When a side force hits a trailer attached by a hitch that is NOT overhung (top), there is NO consequential side force on the tow vehicle. When a side force affects a trailer with an overhung hitch (bottom), the resultant side forces on the tow vehicle are material
When a side force hits a trailer attached by a hitch that is NOT overhung (top), there is NO consequential side force on the tow vehicle. When a side force affects a trailer with an overhung hitch (bottom), the resultant side forces on the tow vehicle are material

An overhung hitch is a connection between a tow vehicle and trailer that is located behind the rearmost point of the tow vehicle. These are the hitches used to tow caravans and camper trailers.

Overhung hitches are not used in fifth wheelers. For this type of RV as well as 50-plus tonne heavy transport semi-trailers or B-doubles, the tow hitch is located above a rear axle or centre-line of multiple rear axles.

Overhung hitches introduce inherent instability that causes (not just allows) yawing (swaying) or pitching of either the tow vehicle or the trailer, which in turn causes the other to also yaw and/or pitch.

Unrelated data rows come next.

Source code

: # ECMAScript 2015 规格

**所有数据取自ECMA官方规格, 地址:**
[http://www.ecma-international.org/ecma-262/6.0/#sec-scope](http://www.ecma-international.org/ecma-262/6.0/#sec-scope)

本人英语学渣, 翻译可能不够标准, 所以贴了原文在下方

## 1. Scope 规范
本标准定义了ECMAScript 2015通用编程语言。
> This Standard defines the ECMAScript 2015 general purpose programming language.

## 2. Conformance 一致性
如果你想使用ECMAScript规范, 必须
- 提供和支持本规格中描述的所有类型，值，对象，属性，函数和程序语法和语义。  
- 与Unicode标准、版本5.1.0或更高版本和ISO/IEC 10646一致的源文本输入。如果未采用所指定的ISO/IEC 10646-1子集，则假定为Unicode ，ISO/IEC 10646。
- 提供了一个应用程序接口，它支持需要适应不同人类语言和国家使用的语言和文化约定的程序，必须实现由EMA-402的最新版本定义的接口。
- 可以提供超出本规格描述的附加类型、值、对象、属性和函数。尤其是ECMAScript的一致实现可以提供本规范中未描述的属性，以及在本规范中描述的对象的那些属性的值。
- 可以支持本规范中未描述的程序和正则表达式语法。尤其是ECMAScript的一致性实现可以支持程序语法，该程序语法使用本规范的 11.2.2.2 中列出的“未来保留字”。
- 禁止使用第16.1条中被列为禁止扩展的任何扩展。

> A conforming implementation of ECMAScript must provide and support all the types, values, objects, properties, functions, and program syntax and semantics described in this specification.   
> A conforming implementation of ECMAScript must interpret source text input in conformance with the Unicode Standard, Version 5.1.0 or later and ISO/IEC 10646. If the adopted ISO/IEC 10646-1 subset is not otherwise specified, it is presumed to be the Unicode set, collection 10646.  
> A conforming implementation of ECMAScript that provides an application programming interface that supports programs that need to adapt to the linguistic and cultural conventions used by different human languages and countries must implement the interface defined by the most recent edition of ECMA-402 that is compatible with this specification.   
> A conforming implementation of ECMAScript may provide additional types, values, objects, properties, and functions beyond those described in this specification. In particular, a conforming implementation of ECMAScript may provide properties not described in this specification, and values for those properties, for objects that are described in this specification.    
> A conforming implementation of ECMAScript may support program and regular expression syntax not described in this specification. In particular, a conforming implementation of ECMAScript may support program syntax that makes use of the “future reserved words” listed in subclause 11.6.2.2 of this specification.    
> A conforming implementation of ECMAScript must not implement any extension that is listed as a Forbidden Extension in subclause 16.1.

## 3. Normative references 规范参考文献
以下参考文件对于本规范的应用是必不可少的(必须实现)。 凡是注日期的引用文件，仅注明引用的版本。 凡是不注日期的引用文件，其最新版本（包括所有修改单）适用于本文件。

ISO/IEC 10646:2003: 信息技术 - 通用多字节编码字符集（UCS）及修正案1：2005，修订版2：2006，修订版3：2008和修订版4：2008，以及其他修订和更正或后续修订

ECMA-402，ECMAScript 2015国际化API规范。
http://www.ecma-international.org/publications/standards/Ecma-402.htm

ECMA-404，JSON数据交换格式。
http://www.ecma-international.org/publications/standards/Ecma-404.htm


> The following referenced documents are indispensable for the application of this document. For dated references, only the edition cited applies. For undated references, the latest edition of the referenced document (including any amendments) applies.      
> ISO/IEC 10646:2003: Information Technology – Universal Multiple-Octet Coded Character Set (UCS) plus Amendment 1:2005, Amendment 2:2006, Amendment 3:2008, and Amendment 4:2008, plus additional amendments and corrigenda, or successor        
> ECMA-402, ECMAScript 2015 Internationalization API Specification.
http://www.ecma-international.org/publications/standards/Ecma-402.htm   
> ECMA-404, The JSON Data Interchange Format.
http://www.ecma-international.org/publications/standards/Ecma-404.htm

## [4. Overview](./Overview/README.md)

The overhung hitch effectively acts as a lever that transfers side forces from the trailer to the tow vehicle but in opposite directions: a caravan that swings clockwise will, through its overhung hitch, push the tow vehicle such that it swings anticlockwise - and vice versa. This so-called 'phase reversal' causes a seriously unwanted Double Pendulum effect.

If the Double Pendulum effect happens above a certain critical speed, it introduces a so-called positive feedback loop that escalates the effect of each force on the other within only a few cycles.

We do not want the tow vehicle to be manipulated by anything other than its steering wheel, but the overhung hitch does precisely that - to the extent of potentially overwhelming the rig.

So why are overhung hitches used for caravans and camper trailers? It is because a tow vehicle is normally used for purposes other than towing. Having a permanent tow hitch inside the rear luggage compartment of a tow vehicle is not practical for everyday use.

The adverse effects of an overhung hitch can be reduced, but never eliminated. A full explanation is in our forthcoming Australia & New Zealand RV Handbook.

Because a fifth-wheeler's over-the-rear-axle hitch has no overhang, the trailer is able to pivot around its hitch free of all side force. It is inherently stable.

This was recognised by the road transport industry (globally) almost 100 years ago. Now, heavy transport, with the huge weights it has to carry, rarely uses overhung hitches.